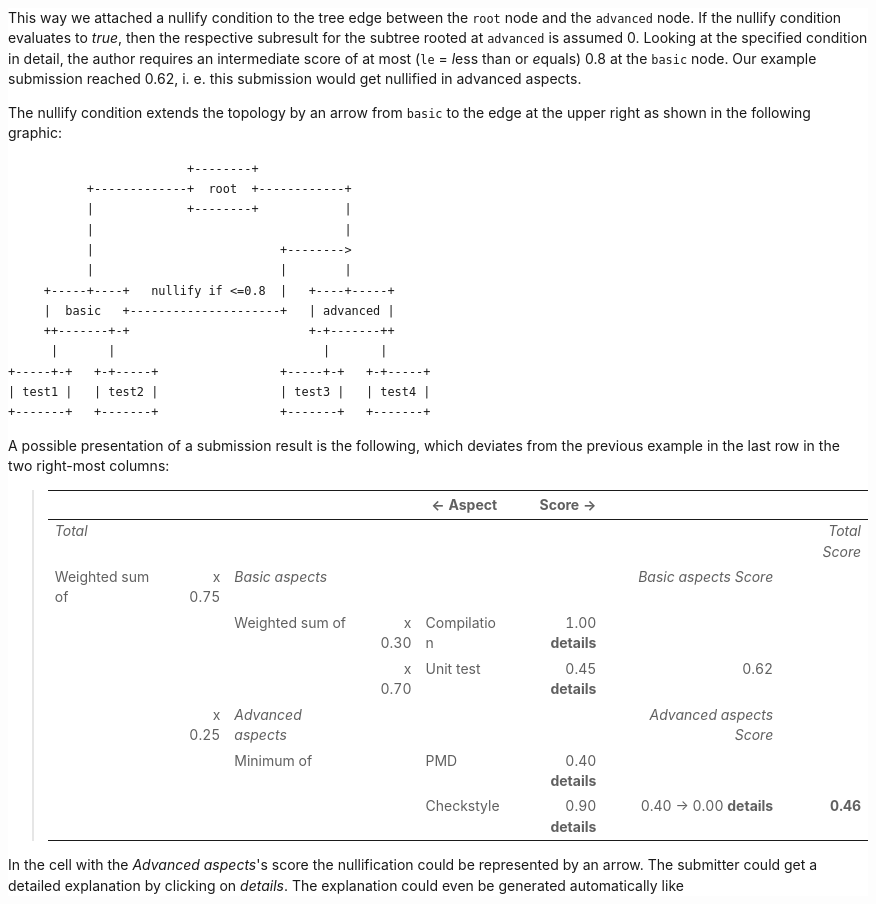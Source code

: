 This way we attached a nullify condition to the tree edge between the ``root`` node and the ``advanced`` node. If the nullify condition evaluates to _true_, then the respective subresult for the subtree rooted at ``advanced`` is assumed 0. Looking at the specified condition in detail, the author requires an intermediate score of at most (``le`` = *l*ess than or *e*quals) 0.8 at the ``basic`` node. Our example submission reached 0.62, i. e. this submission would get nullified in advanced aspects.

The nullify condition extends the topology by an arrow from ``basic`` to the edge at the upper right as shown in the following graphic:

                             +--------+
               +-------------+  root  +------------+
               |             +--------+            |
               |                                   |
               |                          +-------->
               |                          |        |
         +-----+----+   nullify if <=0.8  |   +----+-----+
         |  basic   +---------------------+   | advanced |
         ++-------+-+                         +-+-------++
          |       |                             |       |
    +-----+-+   +-+-----+                 +-----+-+   +-+-----+
    | test1 |   | test2 |                 | test3 |   | test4 |
    +-------+   +-------+                 +-------+   +-------+

A possible presentation of a submission result is the following, which deviates from the previous example in the last row in the two right-most columns: 


> |                 |        |                    |        | <- Aspect   |         Score -> |                           |                |
> |-----------------|-------:|--------------------|-------:|-------------|-----------------:|--------------------------:|---------------:|
> | _Total_         |        |                    |        |             |                  |                           |  _Total Score_ |
> | Weighted sum of | x 0.75 | _Basic aspects_    |        |             |                  |     _Basic aspects Score_ |                |
> |                 |        | Weighted sum of    | x 0.30 | Compilation | 1.00 __details__ |                           |                |
> |                 |        |                    | x 0.70 | Unit test   | 0.45 __details__ |                      0.62 |                |
> |                 | x 0.25 | _Advanced aspects_ |        |             |                  |  _Advanced aspects Score_ |                |
> |                 |        | Minimum of         |        | PMD         | 0.40 __details__ |                           |                |
> |                 |        |                    |        | Checkstyle  | 0.90 __details__ |  0.40 -> 0.00 __details__ |       **0.46** |


In the cell with the _Advanced aspects_'s score the nullification could be represented by an arrow. The submitter could get a detailed explanation by clicking on _details_. The explanation could even be generated automatically like 
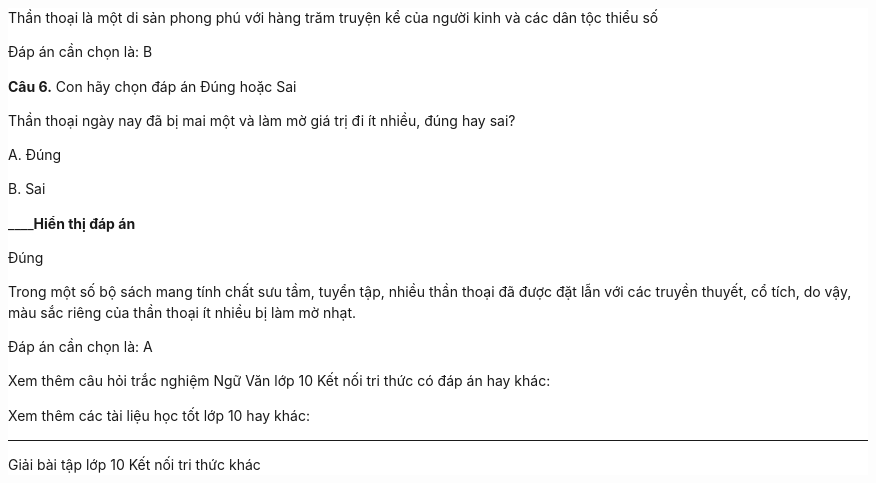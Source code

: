 Thần thoại là một di sản phong phú với hàng trăm truyện kể của người kinh và các dân tộc thiểu số

Đáp án cần chọn là: B

**Câu 6.** Con hãy chọn đáp án Đúng hoặc Sai

Thần thoại ngày nay đã bị mai một và làm mờ giá trị đi ít nhiều, đúng hay sai?

A. Đúng

B. Sai

____**Hiển thị đáp án**

Đúng

Trong một số bộ sách mang tính chất sưu tầm, tuyển tập, nhiều thần thoại đã được đặt lẫn với các truyền thuyết, cổ tích, do vậy, màu sắc riêng của thần thoại ít nhiều bị làm mờ nhạt.

Đáp án cần chọn là: A

Xem thêm câu hỏi trắc nghiệm Ngữ Văn lớp 10 Kết nối tri thức có đáp án hay khác:

Xem thêm các tài liệu học tốt lớp 10 hay khác:

* * *

Giải bài tập lớp 10 Kết nối tri thức khác
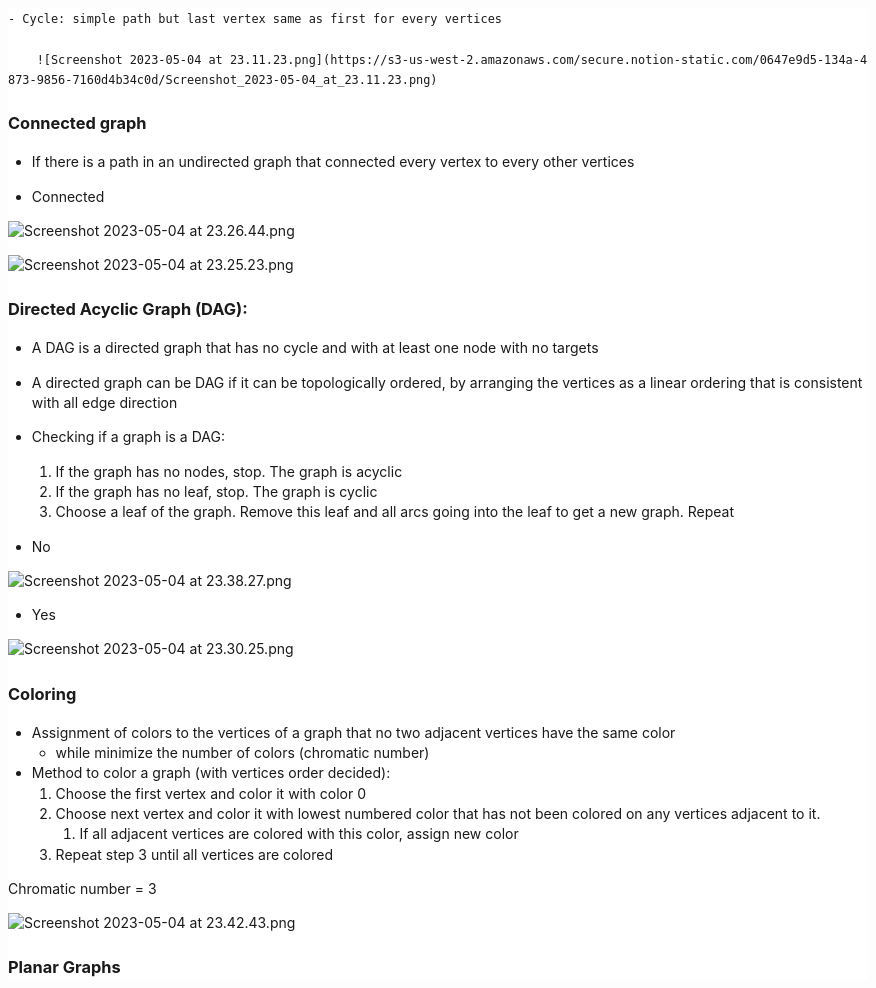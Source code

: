     - Cycle: simple path but last vertex same as first for every vertices
        
        ![Screenshot 2023-05-04 at 23.11.23.png](https://s3-us-west-2.amazonaws.com/secure.notion-static.com/0647e9d5-134a-4873-9856-7160d4b34c0d/Screenshot_2023-05-04_at_23.11.23.png)
        

### Connected graph

- If there is a path in an undirected graph that connected every vertex to every other vertices
    
- Connected
    

![Screenshot 2023-05-04 at 23.26.44.png](https://s3-us-west-2.amazonaws.com/secure.notion-static.com/f594a8b8-5fca-4a41-8be6-1d7245ab2d07/Screenshot_2023-05-04_at_23.26.44.png)

![Screenshot 2023-05-04 at 23.25.23.png](https://s3-us-west-2.amazonaws.com/secure.notion-static.com/ae91d205-1317-4a45-9433-228b0f7edc31/Screenshot_2023-05-04_at_23.25.23.png)

### Directed Acyclic Graph (DAG):

- A DAG is a directed graph that has no cycle and with at least one node with no targets
    
- A directed graph can be DAG if it can be topologically ordered, by arranging the vertices as a linear ordering that is consistent with all edge direction
    
- Checking if a graph is a DAG:
    
    1. If the graph has no nodes, stop. The graph is acyclic
    2. If the graph has no leaf, stop. The graph is cyclic
    3. Choose a leaf of the graph. Remove this leaf and all arcs going into the leaf to get a new graph. Repeat
- No
    

![Screenshot 2023-05-04 at 23.38.27.png](https://s3-us-west-2.amazonaws.com/secure.notion-static.com/d0903466-9414-48bf-941c-d206afdbcf53/Screenshot_2023-05-04_at_23.38.27.png)

- Yes

![Screenshot 2023-05-04 at 23.30.25.png](https://s3-us-west-2.amazonaws.com/secure.notion-static.com/1b38a888-8b08-4b3a-b77e-326b8f7f7157/Screenshot_2023-05-04_at_23.30.25.png)

### Coloring

- Assignment of colors to the vertices of a graph that no two adjacent vertices have the same color
    - while minimize the number of colors (chromatic number)
- Method to color a graph (with vertices order decided):
    1. Choose the first vertex and color it with color 0
    2. Choose next vertex and color it with lowest numbered color that has not been colored on any vertices adjacent to it.
        1. If all adjacent vertices are colored with this color, assign new color
    3. Repeat step 3 until all vertices are colored

Chromatic number = 3

![Screenshot 2023-05-04 at 23.42.43.png](https://s3-us-west-2.amazonaws.com/secure.notion-static.com/88e586c4-5382-4278-93d3-5d2f65f2de38/Screenshot_2023-05-04_at_23.42.43.png)

### Planar Graphs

#####

◆ Aim of the exercise ◆
Output a verbatim copy of all entries above; no pictures go in it.

◆ Answer to this task ◆
Source code

: This way we attached a nullify condition to the tree edge between the ``root`` node and the ``advanced`` node. If the nullify condition evaluates to _true_, then the respective subresult for the subtree rooted at ``advanced`` is assumed 0. Looking at the specified condition in detail, the author requires an intermediate score of at most (``le`` = *l*ess than or *e*quals) 0.8 at the ``basic`` node. Our example submission reached 0.62, i. e. this submission would get nullified in advanced aspects.

The nullify condition extends the topology by an arrow from ``basic`` to the edge at the upper right as shown in the following graphic:

                             +--------+
               +-------------+  root  +------------+
               |             +--------+            |
               |                                   |
               |                          +-------->
               |                          |        |
         +-----+----+   nullify if <=0.8  |   +----+-----+
         |  basic   +---------------------+   | advanced |
         ++-------+-+                         +-+-------++
          |       |                             |       |
    +-----+-+   +-+-----+                 +-----+-+   +-+-----+
    | test1 |   | test2 |                 | test3 |   | test4 |
    +-------+   +-------+                 +-------+   +-------+

A possible presentation of a submission result is the following, which deviates from the previous example in the last row in the two right-most columns: 


> |                 |        |                    |        | <- Aspect   |         Score -> |                           |                |
> |-----------------|-------:|--------------------|-------:|-------------|-----------------:|--------------------------:|---------------:|
> | _Total_         |        |                    |        |             |                  |                           |  _Total Score_ |
> | Weighted sum of | x 0.75 | _Basic aspects_    |        |             |                  |     _Basic aspects Score_ |                |
> |                 |        | Weighted sum of    | x 0.30 | Compilation | 1.00 __details__ |                           |                |
> |                 |        |                    | x 0.70 | Unit test   | 0.45 __details__ |                      0.62 |                |
> |                 | x 0.25 | _Advanced aspects_ |        |             |                  |  _Advanced aspects Score_ |                |
> |                 |        | Minimum of         |        | PMD         | 0.40 __details__ |                           |                |
> |                 |        |                    |        | Checkstyle  | 0.90 __details__ |  0.40 -> 0.00 __details__ |       **0.46** |


In the cell with the _Advanced aspects_'s score the nullification could be represented by an arrow. The submitter could get a detailed explanation by clicking on _details_. The explanation could even be generated automatically like 
Source code

: Thần thoại là một di sản phong phú với hàng trăm truyện kể của người kinh và các dân tộc thiểu số

Đáp án cần chọn là: B

**Câu 6.** Con hãy chọn đáp án Đúng hoặc Sai

Thần thoại ngày nay đã bị mai một và làm mờ giá trị đi ít nhiều, đúng hay sai?

A. Đúng

B. Sai

____**Hiển thị đáp án**

Đúng

Trong một số bộ sách mang tính chất sưu tầm, tuyển tập, nhiều thần thoại đã được đặt lẫn với các truyền thuyết, cổ tích, do vậy, màu sắc riêng của thần thoại ít nhiều bị làm mờ nhạt.

Đáp án cần chọn là: A

Xem thêm câu hỏi trắc nghiệm Ngữ Văn lớp 10 Kết nối tri thức có đáp án hay khác:

Xem thêm các tài liệu học tốt lớp 10 hay khác:

* * *

Giải bài tập lớp 10 Kết nối tri thức khác
Source code

:     - Cycle: simple path but last vertex same as first for every vertices
        
        ![Screenshot 2023-05-04 at 23.11.23.png](https://s3-us-west-2.amazonaws.com/secure.notion-static.com/0647e9d5-134a-4873-9856-7160d4b34c0d/Screenshot_2023-05-04_at_23.11.23.png)
        

### Connected graph

- If there is a path in an undirected graph that connected every vertex to every other vertices
    
- Connected
    

![Screenshot 2023-05-04 at 23.26.44.png](https://s3-us-west-2.amazonaws.com/secure.notion-static.com/f594a8b8-5fca-4a41-8be6-1d7245ab2d07/Screenshot_2023-05-04_at_23.26.44.png)

![Screenshot 2023-05-04 at 23.25.23.png](https://s3-us-west-2.amazonaws.com/secure.notion-static.com/ae91d205-1317-4a45-9433-228b0f7edc31/Screenshot_2023-05-04_at_23.25.23.png)

### Directed Acyclic Graph (DAG):

- A DAG is a directed graph that has no cycle and with at least one node with no targets
    
- A directed graph can be DAG if it can be topologically ordered, by arranging the vertices as a linear ordering that is consistent with all edge direction
    
- Checking if a graph is a DAG:
    
    1. If the graph has no nodes, stop. The graph is acyclic
    2. If the graph has no leaf, stop. The graph is cyclic
    3. Choose a leaf of the graph. Remove this leaf and all arcs going into the leaf to get a new graph. Repeat
- No
    

![Screenshot 2023-05-04 at 23.38.27.png](https://s3-us-west-2.amazonaws.com/secure.notion-static.com/d0903466-9414-48bf-941c-d206afdbcf53/Screenshot_2023-05-04_at_23.38.27.png)

- Yes

![Screenshot 2023-05-04 at 23.30.25.png](https://s3-us-west-2.amazonaws.com/secure.notion-static.com/1b38a888-8b08-4b3a-b77e-326b8f7f7157/Screenshot_2023-05-04_at_23.30.25.png)

### Coloring

- Assignment of colors to the vertices of a graph that no two adjacent vertices have the same color
    - while minimize the number of colors (chromatic number)
- Method to color a graph (with vertices order decided):
    1. Choose the first vertex and color it with color 0
    2. Choose next vertex and color it with lowest numbered color that has not been colored on any vertices adjacent to it.
        1. If all adjacent vertices are colored with this color, assign new color
    3. Repeat step 3 until all vertices are colored

Chromatic number = 3

![Screenshot 2023-05-04 at 23.42.43.png](https://s3-us-west-2.amazonaws.com/secure.notion-static.com/88e586c4-5382-4278-93d3-5d2f65f2de38/Screenshot_2023-05-04_at_23.42.43.png)

### Planar Graphs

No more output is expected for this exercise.